Chapter 34 The Nose Is Crapped

Clean Willy, very nervous, was drinking at the Hound's Tooth pub. He left there about six and headed straight for the Holy Land. He moved swiftly through the evening crowds, then ducked into an alley; he jumped a fence, slipped into a basement, crossed it, crawled through a passage into an adjoining building, climbed up the stairs, came out onto a narrow street, walked half a block, and disappeared into another house, a reeking nethersken.

Here he ascended the stairs to the second floor, climbed out onto the roof, jumped to an adjacent roof, scrambled up a drainpipe to the third floor of a lodging house, crawled in through a window, and went down the stairs to the basement.

Once in the basement, he crawled through a tunnel that brought him out on the opposite side of the street, where he came up into a narrow mews. By a side door, he entered a pub house, the Golden Arms, looked around, and exited from the front door.

He walked to the end of the street, and then turned in to the entrance of another lodging house. Immediately he knew that something was wrong; normally there were children yelling and scrambling all over the stairs, but now the entrance and stairs were deserted silent. He paused at the doorway, and was just about to turn and flee when a rope snaked out and twisted around his neck, yanking him into a dark corner.

Clean Willy had a look at Barlow, with the white scar across his forehead, as Barlow strained on the garrotting rope. Willy coughed, and struggled, but Barlow's strength was such that the little snakesman was literally lifted off the floor, his feet kicking in the air, his hands pulling at the rope.

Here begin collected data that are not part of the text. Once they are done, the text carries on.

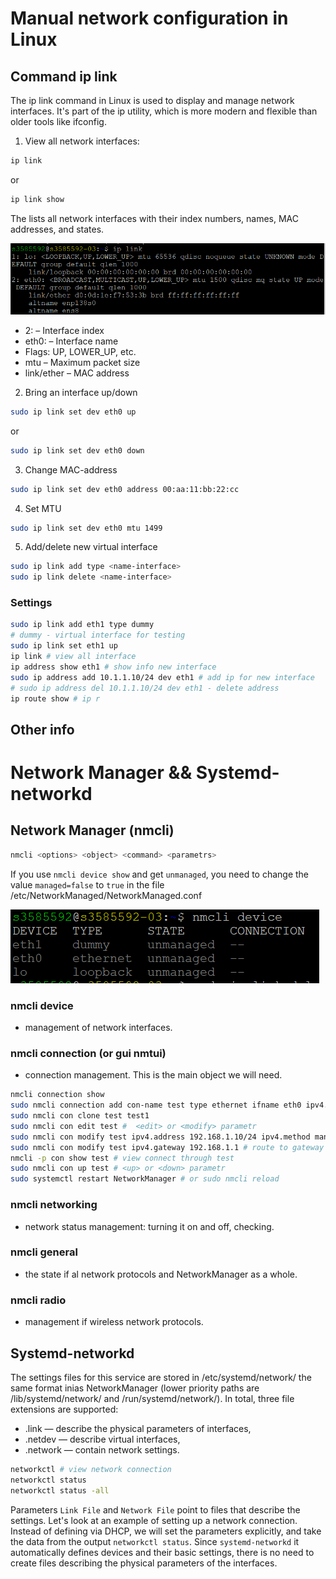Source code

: # Manual network configuration in Linux

## Command ip link

The ip link command in Linux is used to display and manage network interfaces. It's part of the ip utility, which is more modern and flexible than older tools like ifconfig.

1. View all network interfaces:
```bash
ip link
```
or
```bash
ip link show
```
The lists all network interfaces with their index numbers, names, MAC addresses, and states.

![Use ip link](./images/ip-link.PNG)
* 2: – Interface index
* eth0: – Interface name
* Flags: UP, LOWER_UP, etc.
* mtu – Maximum packet size
* link/ether – MAC address

2. Bring an interface up/down
```bash
sudo ip link set dev eth0 up
```
or
```bash
sudo ip link set dev eth0 down
```
3. Change MAC-address
```bash
sudo ip link set dev eth0 address 00:aa:11:bb:22:cc
```
4. Set MTU
```bash
sudo ip link set dev eth0 mtu 1499
```
5. Add/delete new virtual interface
```bash
sudo ip link add type <name-interface>
sudo ip link delete <name-interface>
```

### Settings 
```bash
sudo ip link add eth1 type dummy 
# dummy - virtual interface for testing
sudo ip link set eth1 up
ip link # view all interface
ip address show eth1 # show info new interface
sudo ip address add 10.1.1.10/24 dev eth1 # add ip for new interface
# sudo ip address del 10.1.1.10/24 dev eth1 - delete address
ip route show # ip r
```
## Other info

# Network Manager && Systemd-networkd

## Network Manager (nmcli)

```bash
nmcli <options> <object> <command> <parametrs>
```

If you use `nmcli device show` and get `unmanaged`, you need to change the value `managed=false` to `true` in the file /etc/NetworkManaged/NetworkManaged.conf

![nmcli-device](./images/nmcli-device.PNG)

### nmcli device

* management of network interfaces.

### nmcli connection (or gui nmtui)

* connection management. This is the main object we will need.

```bash
nmcli connection show
sudo nmcli connection add con-name test type ethernet ifname eth0 ipv4.method auto
sudo nmcli con clone test test1
sudo nmcli con edit test #  <edit> or <modify> parametr
sudo nmcli con modify test ipv4.address 192.168.1.10/24 ipv4.method manual # edit ipv4
sudo nmcli con modify test ipv4.gateway 192.168.1.1 # route to gateway
nmcli -p con show test # view connect through test
sudo nmcli con up test # <up> or <down> parametr
sudo systemctl restart NetworkManager # or sudo nmcli reload
```

### nmcli networking

* network status management: turning it on and off, checking.

### nmcli general

* the state if al network protocols and NetworkManager as a whole.

### nmcli radio

* management if wireless network protocols.

## Systemd-networkd

The settings files for this service are stored in  /etc/systemd/network/ the same format inias NetworkManager (lower priority paths are /lib/systemd/network/ and  /run/systemd/network/). In total, three file extensions are supported:
* .link — describe the physical parameters of interfaces,
* .netdev — describe virtual interfaces,
* .network — contain network settings.

```bash
networkctl # view network connection
networkctl status
networkctl status -all
```

Parameters `Link File` and  `Network File` point to files that describe the settings.
Let's look at an example of setting up a network connection. Instead of defining via DHCP, we will set the parameters explicitly, and take the data from the output `networkctl status`. Since `systemd-networkd` it automatically defines devices and their basic settings, there is no need to create files describing the physical parameters of the interfaces.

This struggle continued for the better part of a minute, and then Clean Willy's face was blue, and his tongue protruded gray, and his eyes bulged. He urinated down his pants leg, and then his body sagged.

Barlow let him drop to the floor. He unwound the rope from his neck, removed the two five-pound notes from the snakesman's pocket, and slipped away into the street. Clean Willy's body lay huddled in a corner and did not move. Many minutes passed before the first of the children reemerged, and approached the corpse cautiously. Then the children stole the snakesman's shoes, and all his clothing, and scampered away.